American Massacre by Sally Denton

American Massacre by Sally Denton

Author:Sally Denton
Language: eng
Format: epub
Tags: Fiction
ISBN: 9780307424723
Publisher: Knopf Doubleday Publishing Group
Published: 2007-12-18T05:00:00+00:00


PART THREE

THE LEGACY

CHAPTER ELEVEN

Deseret, September 12, 1857

BEFORE DAWN on Saturday, Lee awakened to hear William Dame and Isaac Haight arguing loudly. The two senior Nauvoo Legion officers, respective presidents of the Parowan and Cedar City churches, had arrived at the ranch sometime in the night and had fallen into a dispute about the details of the episode and how it would be reported to Brigham Young. Dame, the thirty-eight-year-old high-strung militia commander, was cowed by Haight, who held a lower military rank but was ecclesiastically superior; the religious hierarchy superseded the civil or military divisions of the church. Haight was arguing against reporting the full details of the massacre—especially the large number of women and children—to Young, and he seemed surprised that Dame intended to do so. Haight told Dame that if his intentions were to report the massacre, he “should never have ordered it done.” When they noticed Lee and the others staring at them, their discussion came to an abrupt stop, the two men apparently not wanting their private dispute to be heard by the other participants. Lee, Dame, Haight, Klingensmith, Higbee, and Judge James Lewis, who had arrived in the night from Parowan, set out for the meadows on horseback; William Stewart drove the McMurdy wagon. Samuel Knight stayed at the ranch with the children and his inconsolable wife, Caroline, who had recently given birth to their own child at the Hamblin ranch. Alternating between coherence and delirium, Caroline repeatedly called for her young husband and then rejected him at the smell of blood on his clothing.

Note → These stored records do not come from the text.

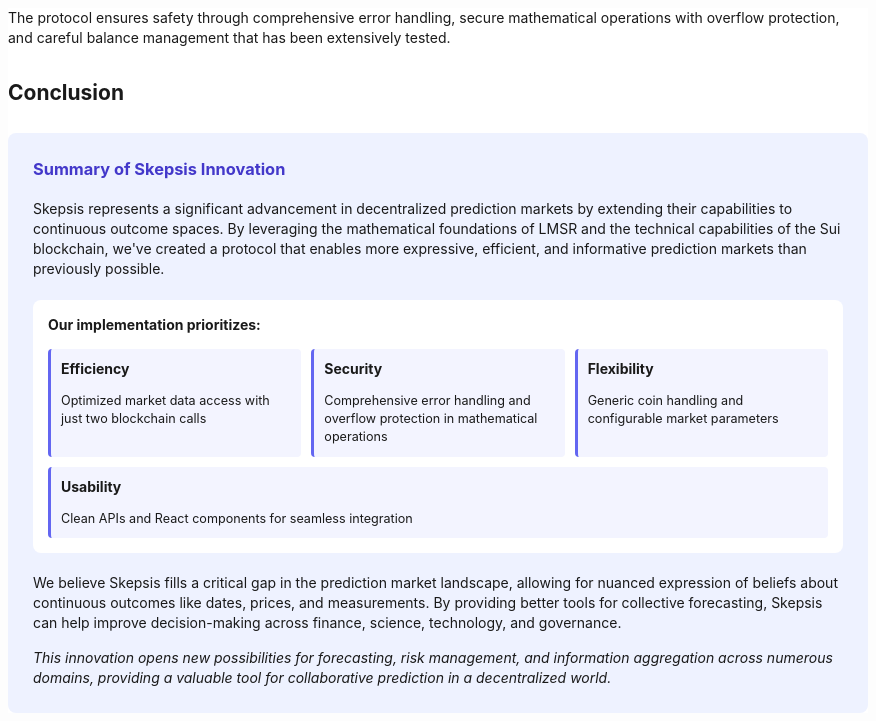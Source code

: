 The protocol ensures safety through comprehensive error handling, secure mathematical operations with overflow protection, and careful balance management that has been extensively tested.

## Conclusion

<div style="background-color: #eef2ff; padding: 25px; border-radius: 8px; margin: 25px 0;">
<h3 style="color: #4338ca; margin-top: 0;">Summary of Skepsis Innovation</h3>

<p>Skepsis represents a significant advancement in decentralized prediction markets by extending their capabilities to continuous outcome spaces. By leveraging the mathematical foundations of LMSR and the technical capabilities of the Sui blockchain, we've created a protocol that enables more expressive, efficient, and informative prediction markets than previously possible.</p>

<div style="padding: 15px; background-color: white; border-radius: 8px; margin: 20px 0;">
<p style="font-weight: bold; margin-top: 0;">Our implementation prioritizes:</p>
<div style="display: flex; flex-wrap: wrap; gap: 10px;">
  <div style="flex: 1; min-width: 200px; padding: 10px; background-color: #f3f4ff; border-left: 3px solid #6366f1; border-radius: 4px;">
    <strong>Efficiency</strong>
    <p style="margin-bottom: 0; font-size: 0.9em;">Optimized market data access with just two blockchain calls</p>
  </div>
  <div style="flex: 1; min-width: 200px; padding: 10px; background-color: #f3f4ff; border-left: 3px solid #6366f1; border-radius: 4px;">
    <strong>Security</strong>
    <p style="margin-bottom: 0; font-size: 0.9em;">Comprehensive error handling and overflow protection in mathematical operations</p>
  </div>
  <div style="flex: 1; min-width: 200px; padding: 10px; background-color: #f3f4ff; border-left: 3px solid #6366f1; border-radius: 4px;">
    <strong>Flexibility</strong>
    <p style="margin-bottom: 0; font-size: 0.9em;">Generic coin handling and configurable market parameters</p>
  </div>
  <div style="flex: 1; min-width: 200px; padding: 10px; background-color: #f3f4ff; border-left: 3px solid #6366f1; border-radius: 4px;">
    <strong>Usability</strong>
    <p style="margin-bottom: 0; font-size: 0.9em;">Clean APIs and React components for seamless integration</p>
  </div>
</div>
</div>

<p>We believe Skepsis fills a critical gap in the prediction market landscape, allowing for nuanced expression of beliefs about continuous outcomes like dates, prices, and measurements. By providing better tools for collective forecasting, Skepsis can help improve decision-making across finance, science, technology, and governance.</p>

<p style="font-style: italic; margin-bottom: 0;">This innovation opens new possibilities for forecasting, risk management, and information aggregation across numerous domains, providing a valuable tool for collaborative prediction in a decentralized world.</p>
</div>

The first bodies they came to in the early-morning haze were the disfigured women and children. All color drained from Dame’s face. “Horrible! Horrible!” Dame said sotto voce, stricken by the reality that confronted him. Lee sidled closer to him, eager, as he said, to hear Dame’s reaction as well as any further discussion between the two commanders, because he had been so surprised by the conflict between the men. “Horrible enough,” Haight said loudly, “but you should have thought of that before you issued the orders.”

“I didn’t think there were so many of them [women and children],” Dame is reported to have said, “or I would not have had anything to do with it.” He then collapsed in distress, which infuriated Haight, who thought Dame’s posturing and denial of responsibility theatrical and perilous to protecting the secrecy of the massacre and the shielding of the participants.

Lee later wrote of this second altercation:

“I must report this matter to the authorities,” Dame told Haight.

“How will you report it?” said Haight.

Dame said, “I will report it just as it is.”

“Yes, I suppose so, and implicate yourself with the rest?” said Haight.

“No,” said Dame. “I will not implicate myself, for I had nothing to do with it.”

Haight then said, “That will not do, for you know a d—— d sight better. You ordered it done. Nothing has been done except by your orders, and it is too late in the day for you to order things done and then go back on it, and go back on the men who have carried out your orders.